Each image and widget component carries a status lifecycle — pending → generating → ready, or error (with an error_message) if generation fails. So image generation is not fire-and-succeed: a component can land in error, and you'd see that in the editor rather than the post silently shipping without the image. Manually-curated images (picked from your library) skip the worker entirely — they arrive with asset_id + url already set.
The single-post anti-reference behavior
When you regenerate or write a single post, the writer actively tries not to repeat what you've already published.
Before drafting, the worker searches the cms_post mirror in the context wiki for posts similar to this one's title and briefing, excluding the current post by its slug. Any hit with cosine similarity ≥ 0.75 (the uniqueness threshold of 0.85 minus a 0.10 looser margin) gets pasted into the writer's prompt as an "Existing posts on this topic — write something distinct" block, with each match's similarity score and excerpt. The instruction is to pick a clearly different angle, audience, depth, or framing.

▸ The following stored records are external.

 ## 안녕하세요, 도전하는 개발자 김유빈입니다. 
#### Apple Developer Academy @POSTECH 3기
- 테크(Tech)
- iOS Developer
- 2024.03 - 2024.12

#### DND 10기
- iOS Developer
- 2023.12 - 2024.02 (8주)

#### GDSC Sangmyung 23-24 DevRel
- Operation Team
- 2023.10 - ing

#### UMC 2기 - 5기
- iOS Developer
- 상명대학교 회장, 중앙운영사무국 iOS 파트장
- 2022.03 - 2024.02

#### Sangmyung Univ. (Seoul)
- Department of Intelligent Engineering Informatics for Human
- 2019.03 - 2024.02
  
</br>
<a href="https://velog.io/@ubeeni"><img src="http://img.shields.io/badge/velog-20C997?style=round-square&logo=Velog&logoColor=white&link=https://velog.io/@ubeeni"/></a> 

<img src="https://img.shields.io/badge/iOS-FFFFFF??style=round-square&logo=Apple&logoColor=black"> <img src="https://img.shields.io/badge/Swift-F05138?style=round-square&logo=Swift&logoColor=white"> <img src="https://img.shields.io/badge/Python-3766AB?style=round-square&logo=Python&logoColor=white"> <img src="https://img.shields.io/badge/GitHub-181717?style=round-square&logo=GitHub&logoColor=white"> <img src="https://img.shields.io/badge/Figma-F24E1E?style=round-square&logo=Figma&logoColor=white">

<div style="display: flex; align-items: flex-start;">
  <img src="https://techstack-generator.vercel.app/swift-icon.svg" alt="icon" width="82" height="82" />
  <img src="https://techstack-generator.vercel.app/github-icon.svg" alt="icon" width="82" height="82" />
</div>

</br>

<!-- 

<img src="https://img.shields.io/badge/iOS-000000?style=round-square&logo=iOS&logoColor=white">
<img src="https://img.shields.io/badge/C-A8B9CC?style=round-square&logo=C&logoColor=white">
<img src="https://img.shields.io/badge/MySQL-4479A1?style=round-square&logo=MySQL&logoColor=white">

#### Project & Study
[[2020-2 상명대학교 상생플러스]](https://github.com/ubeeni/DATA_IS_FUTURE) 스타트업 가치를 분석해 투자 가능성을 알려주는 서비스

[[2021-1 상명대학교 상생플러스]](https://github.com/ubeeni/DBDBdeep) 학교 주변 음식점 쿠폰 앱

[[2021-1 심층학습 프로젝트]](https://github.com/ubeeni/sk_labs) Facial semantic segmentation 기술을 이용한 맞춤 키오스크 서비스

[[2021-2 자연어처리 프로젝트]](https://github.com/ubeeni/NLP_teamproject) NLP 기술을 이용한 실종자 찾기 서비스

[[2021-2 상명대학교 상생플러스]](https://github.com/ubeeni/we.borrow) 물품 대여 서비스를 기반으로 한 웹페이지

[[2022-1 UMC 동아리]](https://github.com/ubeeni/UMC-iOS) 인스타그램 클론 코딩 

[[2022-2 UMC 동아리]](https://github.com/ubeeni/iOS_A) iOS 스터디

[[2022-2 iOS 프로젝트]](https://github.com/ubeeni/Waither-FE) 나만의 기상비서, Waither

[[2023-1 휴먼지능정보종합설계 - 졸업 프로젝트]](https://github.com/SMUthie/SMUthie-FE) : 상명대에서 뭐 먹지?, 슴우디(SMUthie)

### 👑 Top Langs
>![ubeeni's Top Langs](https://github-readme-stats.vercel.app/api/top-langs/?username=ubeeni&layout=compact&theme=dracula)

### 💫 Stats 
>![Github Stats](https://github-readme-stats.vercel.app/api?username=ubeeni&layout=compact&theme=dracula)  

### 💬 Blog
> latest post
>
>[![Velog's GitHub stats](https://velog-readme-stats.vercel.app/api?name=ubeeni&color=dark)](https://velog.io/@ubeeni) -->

[!NOTE] The single-post flow only nudges — it never refuses. It assumes a regen usually points at a post you genuinely want to rewrite. The batch generator is stricter: there, a proposed angle scoring ≥ 0.85 against an existing post is hard-rejected outright before any writing happens. Same index, different policy.

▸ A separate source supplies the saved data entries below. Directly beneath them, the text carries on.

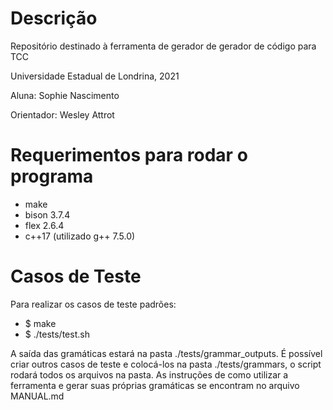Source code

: # Descrição
Repositório destinado à ferramenta de gerador de gerador de código para TCC

Universidade Estadual de Londrina, 2021

Aluna: Sophie Nascimento

Orientador: Wesley Attrot

# Requerimentos para rodar o programa
 - make
 - bison 3.7.4
 - flex  2.6.4
 - c++17 (utilizado g++ 7.5.0)

# Casos de Teste
Para realizar os casos de teste padrões:
 - $ make
 - $ ./tests/test.sh

A saída das gramáticas estará na pasta ./tests/grammar_outputs.
É possível criar outros casos de teste e colocá-los na pasta ./tests/grammars, o script rodará todos os arquivos na pasta.
As instruções de como utilizar a ferramenta e gerar suas próprias gramáticas se encontram no arquivo MANUAL.md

This depends on prior posts being mirrored into the context wiki, which happens automatically on publish. If the context service isn't configured (e.g. a bare dev setup), the check degrades to a no-op and the writer runs without anti-references.
FAQ
Why didn't my generated post auto-publish? It never does. The writer leaves it in review for you to read and click Publish. The only hands-off publish path is scheduling.
I edited a published post but the site still shows the old version. Public reads serve the snapshot at current_version_id. Editing changes the draft; you have to publish again to roll a new snapshot.

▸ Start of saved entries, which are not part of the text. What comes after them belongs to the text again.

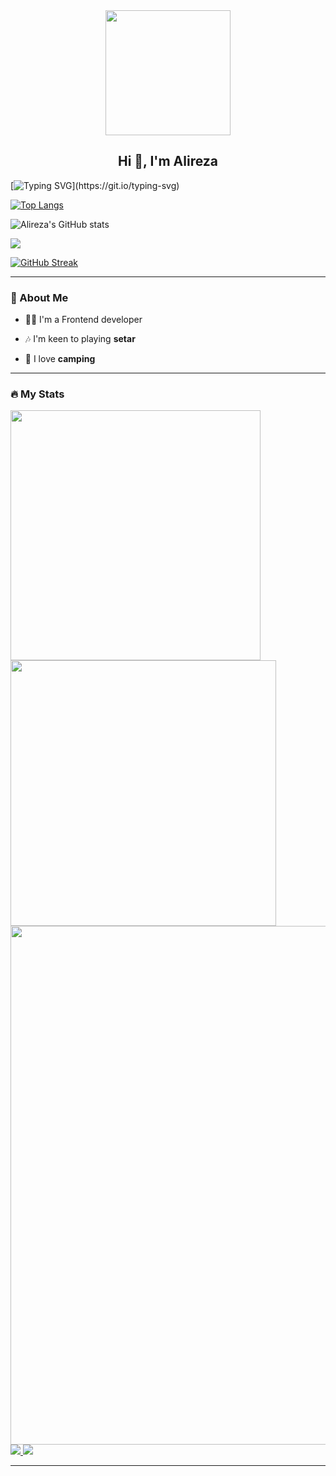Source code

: <div id="header" align="center">
  <img src=https://media.giphy.com/media/du3J3cXyzhj75IOgvA/giphy.gif width="200"/>
</div>

<h2 align="center">Hi 👋, I'm Alireza</h2>

[![Typing SVG](https://readme-typing-svg.herokuapp.com?duration=10000&center=true&vCenter=true&width=800&height=30&lines=I'm+a+frontend+developer+,+Welcome+to+my+Github+page.)](https://git.io/typing-svg)

[![Top Langs](https://github-readme-stats.vercel.app/api/top-langs/?username=alireza107&layout=compact&theme=dark)](https://github.com/anuraghazra/github-readme-stats)

![Alireza's GitHub stats](https://github-readme-stats.vercel.app/api?username=alireza107&show_icons=true&theme=transparent)

![](https://komarev.com/ghpvc/?username=alireza107)

[![GitHub Streak](https://github-readme-streak-stats.herokuapp.com/?user=alireza107&theme=dark)](https://git.io/streak-stats)


---
### 👦 About Me
- 👨‍💻 I'm a Frontend developer

- 🎶 I'm keen to playing **setar**

- 🌱 I love **camping**

--- 

### 🔥 My Stats 
<img width="400" src="https://github-readme-stats.vercel.app/api?username=alireza107&count_private=true&show_icons=true&theme=react" />  <img width="425" src="https://streak-stats.demolab.com/?user=alireza107&theme=react" />
<img width="830" src="https://github-readme-activity-graph.vercel.app/graph?username=alireza107&bg_color=21232a&color=a8eeff&line=61dafb&point=f0fcff&area=true&hide_border=false" />
<a href="https://github.com/getlost01/github-stats">
<img src="https://getlost01.github.io/github-stats.github.io/generated/overview.svg#gh-dark-mode-only" />
<img src="https://getlost01.github.io/github-stats.github.io/generated/languages.svg#gh-dark-mode-only" />
</a>
<!-- ![Top Langs](https://github-readme-stats.vercel.app/api/top-langs/?username=getlost01&layout=compact&langs_count=10&theme=react) -->
<!-- ![Wakatime stats](https://github-readme-stats.vercel.app/api/wakatime?username=getlost01&theme=react) -->

---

The writer added a [link](url) but it's not in my sources list. Bug? No. Inline markdown links are deliberate hyperlinks and stay inline. Only web-search annotations become footnote citations. The two are separate by design.
A footnote shows source text but isn't clickable. Its URL was cleared — most likely the orphan self-cite guard caught a hallucinated link to a non-existent page on your own domain. The footnote stays as plain text so the {{cite:N}} reference doesn't break. (Note: the guard only runs for tenants with a registered custom domain.)
Can I mark facts in a hand-written post? Yes — wrap them in {{fact}}…{{/fact}} and run the body through the import-body path so they're extracted into rows, then run Verify all. A plain field update won't parse the markers.
A fact came back unconfirmed — is that a failure? No. It means the verifier searched and couldn't find clear evidence either way. The claim is flagged for you to check, but it doesn't block publishing. (unconfirmed is distinct from unverified: the latter means the verifier never returned a verdict for that claim at all.)
Will my fact verdicts show up on the live post? No. Fact markers are stripped on render and verdicts are editorial-only — visitors see the claim text as a normal sentence, never the verified/contradicted/unconfirmed status.